The three QUEST Technician scholars from North West Regional College are all women.

Left to Right: NWRC Civil Engineering Lecturer John Logue CEng MICE, Sinead Mullan, Channelle McCook, Glynis Gallagher, and Head of School Dr Danny Laverty CEng MICE.
Left to Right: NWRC Civil Engineering Lecturer John Logue CEng MICE, Sinead Mullan, Channelle McCook, Glynis Gallagher, and Head of School Dr Danny Laverty CEng MICE.

Just ahead of International Women's Day, three women at North West Regional College in Northern Ireland have earned QUEST Technician scholarships to pursue their studies in civil engineering.

All three of the women are earning Foundation Degrees in Civil Engineering. Two are mature students and single mothers, having returned to school after having their families and careers in other industries.

Sinead Mullan from Dungiven began her course at the age of 34, having had an interest in engineering since childhood.

"As a single parent of two sons, I have worked very hard in jobs which allowed me to put food on the table and which were a necessity rather than a profession of choice," she said.

"However, while satisfying on a personal level, my previous jobs did not challenge me intellectually. Engineers make a difference – this is what fascinates me."

Glynis Gallagher from Derry-Londonderry returned to education at the age of 41. Inspired by the construction of the Peace Bridge and development of Ebrington Square in her home city, Gallagher decided that she wanted to be part of something so rewarding.

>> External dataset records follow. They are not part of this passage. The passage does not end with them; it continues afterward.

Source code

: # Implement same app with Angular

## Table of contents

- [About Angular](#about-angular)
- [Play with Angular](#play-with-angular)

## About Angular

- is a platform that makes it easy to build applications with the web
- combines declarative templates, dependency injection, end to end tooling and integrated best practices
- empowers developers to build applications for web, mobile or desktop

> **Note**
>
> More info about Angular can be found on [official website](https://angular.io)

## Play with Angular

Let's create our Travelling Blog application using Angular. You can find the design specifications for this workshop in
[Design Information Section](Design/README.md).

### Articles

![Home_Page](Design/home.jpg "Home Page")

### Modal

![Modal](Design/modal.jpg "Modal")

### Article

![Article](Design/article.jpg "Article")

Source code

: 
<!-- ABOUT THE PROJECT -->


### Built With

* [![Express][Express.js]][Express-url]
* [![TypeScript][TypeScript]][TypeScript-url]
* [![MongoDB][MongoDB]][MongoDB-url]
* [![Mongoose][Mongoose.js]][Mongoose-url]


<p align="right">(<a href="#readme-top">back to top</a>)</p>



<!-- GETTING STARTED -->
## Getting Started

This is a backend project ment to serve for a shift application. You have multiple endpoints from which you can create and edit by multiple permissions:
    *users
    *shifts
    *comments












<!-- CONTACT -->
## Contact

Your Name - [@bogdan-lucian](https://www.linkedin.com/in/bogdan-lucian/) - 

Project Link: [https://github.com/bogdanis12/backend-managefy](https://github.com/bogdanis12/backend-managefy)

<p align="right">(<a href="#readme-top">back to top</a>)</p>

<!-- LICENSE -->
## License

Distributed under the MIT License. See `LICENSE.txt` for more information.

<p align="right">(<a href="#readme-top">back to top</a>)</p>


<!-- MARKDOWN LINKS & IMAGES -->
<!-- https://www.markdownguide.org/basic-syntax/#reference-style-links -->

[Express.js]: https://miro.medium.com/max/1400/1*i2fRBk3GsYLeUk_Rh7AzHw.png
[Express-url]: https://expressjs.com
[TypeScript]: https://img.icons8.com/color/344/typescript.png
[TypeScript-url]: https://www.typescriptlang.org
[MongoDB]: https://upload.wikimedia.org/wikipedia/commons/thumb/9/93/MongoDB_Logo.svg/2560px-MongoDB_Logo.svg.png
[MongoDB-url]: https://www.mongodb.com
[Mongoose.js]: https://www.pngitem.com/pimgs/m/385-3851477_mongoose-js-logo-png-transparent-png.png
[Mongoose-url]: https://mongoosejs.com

"Not only was the Bridge good for infrastructure, but also for the social structure as it integrated people from both sides of the city and contributed economically," she said.

"I have always worked hard as a provider, but I have always felt that I have never reached my full potential," she said. "I feel like I will accomplish this on my course and as a civil engineer."

The third scholar, Chanelle McCook of Coleraine, says she "fell in love" with civil engineering after doing work experience for her uncle, who is a structural engineer. McCook decided to leave her grammar school to enrol at North West Regional College, which has a reputable construction and engineering programme.

"There were many challenges, particularly as the only female student in my class," McCook said. "Yet through these experiences, I have realised that an ability to handle change and a determination to succeed are fundamentally the core values which will stabilise my pathway to structural engineering."

She added: "I believe strongly in equality and that I can, as a woman, make a positive contribution to a career which I love and respect."

Richard Kirk, Regional Director of ICE NI, was delighted with the students' success.

"It is incredibly exciting to have such motivated, capable and passionate women entering our field," he said. "Northern Ireland needs more female civil engineers, and we are thrilled to be able to financially support these women's paths to qualification."

"It's especially fitting that the timing was just before International Women's Day. ICE is committed to promoting women's achievements in civil engineering, and these women from Northern Ireland have given us plenty to celebrate."